WHAT IS NEEDED:
The answer should reproduce every entry exactly and contain no images.

Top of RECORDS FOR THIS EXERCISE

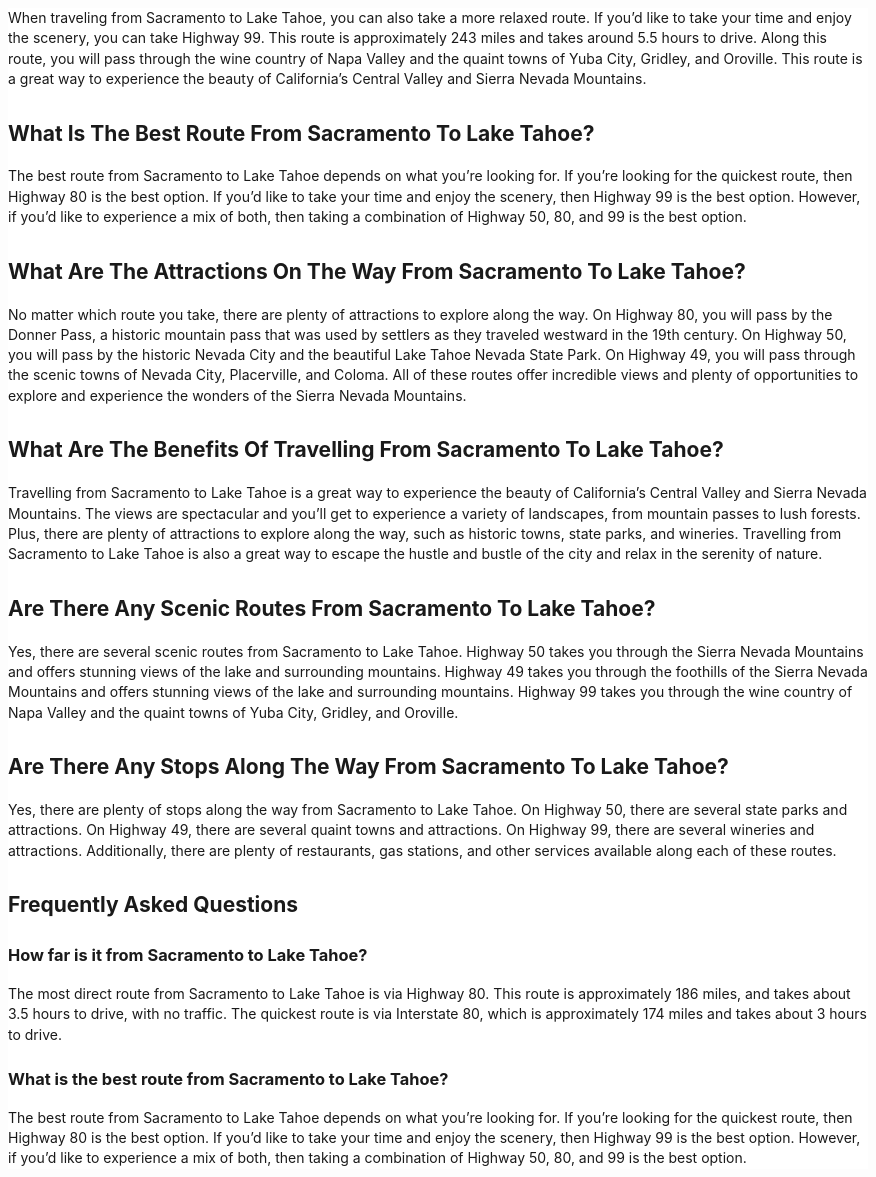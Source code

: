 <p>When traveling from Sacramento to Lake Tahoe, you can also take a more relaxed route. If you’d like to take your time and enjoy the scenery, you can take Highway 99. This route is approximately 243 miles and takes around 5.5 hours to drive. Along this route, you will pass through the wine country of Napa Valley and the quaint towns of Yuba City, Gridley, and Oroville. This route is a great way to experience the beauty of California’s Central Valley and Sierra Nevada Mountains.</p>

<h2>What Is The Best Route From Sacramento To Lake Tahoe?</h2>

<p>The best route from Sacramento to Lake Tahoe depends on what you’re looking for. If you’re looking for the quickest route, then Highway 80 is the best option. If you’d like to take your time and enjoy the scenery, then Highway 99 is the best option. However, if you’d like to experience a mix of both, then taking a combination of Highway 50, 80, and 99 is the best option.</p>

<h2>What Are The Attractions On The Way From Sacramento To Lake Tahoe?</h2>

<p>No matter which route you take, there are plenty of attractions to explore along the way. On Highway 80, you will pass by the Donner Pass, a historic mountain pass that was used by settlers as they traveled westward in the 19th century. On Highway 50, you will pass by the historic Nevada City and the beautiful Lake Tahoe Nevada State Park. On Highway 49, you will pass through the scenic towns of Nevada City, Placerville, and Coloma. All of these routes offer incredible views and plenty of opportunities to explore and experience the wonders of the Sierra Nevada Mountains.</p>

<h2>What Are The Benefits Of Travelling From Sacramento To Lake Tahoe?</h2>

<p>Travelling from Sacramento to Lake Tahoe is a great way to experience the beauty of California’s Central Valley and Sierra Nevada Mountains. The views are spectacular and you’ll get to experience a variety of landscapes, from mountain passes to lush forests. Plus, there are plenty of attractions to explore along the way, such as historic towns, state parks, and wineries. Travelling from Sacramento to Lake Tahoe is also a great way to escape the hustle and bustle of the city and relax in the serenity of nature.</p>

<h2>Are There Any Scenic Routes From Sacramento To Lake Tahoe?</h2>

<p>Yes, there are several scenic routes from Sacramento to Lake Tahoe. Highway 50 takes you through the Sierra Nevada Mountains and offers stunning views of the lake and surrounding mountains. Highway 49 takes you through the foothills of the Sierra Nevada Mountains and offers stunning views of the lake and surrounding mountains. Highway 99 takes you through the wine country of Napa Valley and the quaint towns of Yuba City, Gridley, and Oroville.</p>

<h2>Are There Any Stops Along The Way From Sacramento To Lake Tahoe?</h2>

<p>Yes, there are plenty of stops along the way from Sacramento to Lake Tahoe. On Highway 50, there are several state parks and attractions. On Highway 49, there are several quaint towns and attractions. On Highway 99, there are several wineries and attractions. Additionally, there are plenty of restaurants, gas stations, and other services available along each of these routes.</p>

<h2>Frequently Asked Questions</h2>

<h3>How far is it from Sacramento to Lake Tahoe?</h3>
The most direct route from Sacramento to Lake Tahoe is via Highway 80. This route is approximately 186 miles, and takes about 3.5 hours to drive, with no traffic. The quickest route is via Interstate 80, which is approximately 174 miles and takes about 3 hours to drive. 

<h3>What is the best route from Sacramento to Lake Tahoe?</h3>
The best route from Sacramento to Lake Tahoe depends on what you’re looking for. If you’re looking for the quickest route, then Highway 80 is the best option. If you’d like to take your time and enjoy the scenery, then Highway 99 is the best option. However, if you’d like to experience a mix of both, then taking a combination of Highway 50, 80, and 99 is the best option.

Bottom of RECORDS FOR THIS EXERCISE

REPLY TO THE EXERCISE:
Source code

: <p>When traveling from Sacramento to Lake Tahoe, you can also take a more relaxed route. If you’d like to take your time and enjoy the scenery, you can take Highway 99. This route is approximately 243 miles and takes around 5.5 hours to drive. Along this route, you will pass through the wine country of Napa Valley and the quaint towns of Yuba City, Gridley, and Oroville. This route is a great way to experience the beauty of California’s Central Valley and Sierra Nevada Mountains.</p>

<h2>What Is The Best Route From Sacramento To Lake Tahoe?</h2>

<p>The best route from Sacramento to Lake Tahoe depends on what you’re looking for. If you’re looking for the quickest route, then Highway 80 is the best option. If you’d like to take your time and enjoy the scenery, then Highway 99 is the best option. However, if you’d like to experience a mix of both, then taking a combination of Highway 50, 80, and 99 is the best option.</p>

<h2>What Are The Attractions On The Way From Sacramento To Lake Tahoe?</h2>

<p>No matter which route you take, there are plenty of attractions to explore along the way. On Highway 80, you will pass by the Donner Pass, a historic mountain pass that was used by settlers as they traveled westward in the 19th century. On Highway 50, you will pass by the historic Nevada City and the beautiful Lake Tahoe Nevada State Park. On Highway 49, you will pass through the scenic towns of Nevada City, Placerville, and Coloma. All of these routes offer incredible views and plenty of opportunities to explore and experience the wonders of the Sierra Nevada Mountains.</p>

<h2>What Are The Benefits Of Travelling From Sacramento To Lake Tahoe?</h2>

<p>Travelling from Sacramento to Lake Tahoe is a great way to experience the beauty of California’s Central Valley and Sierra Nevada Mountains. The views are spectacular and you’ll get to experience a variety of landscapes, from mountain passes to lush forests. Plus, there are plenty of attractions to explore along the way, such as historic towns, state parks, and wineries. Travelling from Sacramento to Lake Tahoe is also a great way to escape the hustle and bustle of the city and relax in the serenity of nature.</p>

<h2>Are There Any Scenic Routes From Sacramento To Lake Tahoe?</h2>

<p>Yes, there are several scenic routes from Sacramento to Lake Tahoe. Highway 50 takes you through the Sierra Nevada Mountains and offers stunning views of the lake and surrounding mountains. Highway 49 takes you through the foothills of the Sierra Nevada Mountains and offers stunning views of the lake and surrounding mountains. Highway 99 takes you through the wine country of Napa Valley and the quaint towns of Yuba City, Gridley, and Oroville.</p>

<h2>Are There Any Stops Along The Way From Sacramento To Lake Tahoe?</h2>

<p>Yes, there are plenty of stops along the way from Sacramento to Lake Tahoe. On Highway 50, there are several state parks and attractions. On Highway 49, there are several quaint towns and attractions. On Highway 99, there are several wineries and attractions. Additionally, there are plenty of restaurants, gas stations, and other services available along each of these routes.</p>

<h2>Frequently Asked Questions</h2>

<h3>How far is it from Sacramento to Lake Tahoe?</h3>
The most direct route from Sacramento to Lake Tahoe is via Highway 80. This route is approximately 186 miles, and takes about 3.5 hours to drive, with no traffic. The quickest route is via Interstate 80, which is approximately 174 miles and takes about 3 hours to drive. 

<h3>What is the best route from Sacramento to Lake Tahoe?</h3>
The best route from Sacramento to Lake Tahoe depends on what you’re looking for. If you’re looking for the quickest route, then Highway 80 is the best option. If you’d like to take your time and enjoy the scenery, then Highway 99 is the best option. However, if you’d like to experience a mix of both, then taking a combination of Highway 50, 80, and 99 is the best option.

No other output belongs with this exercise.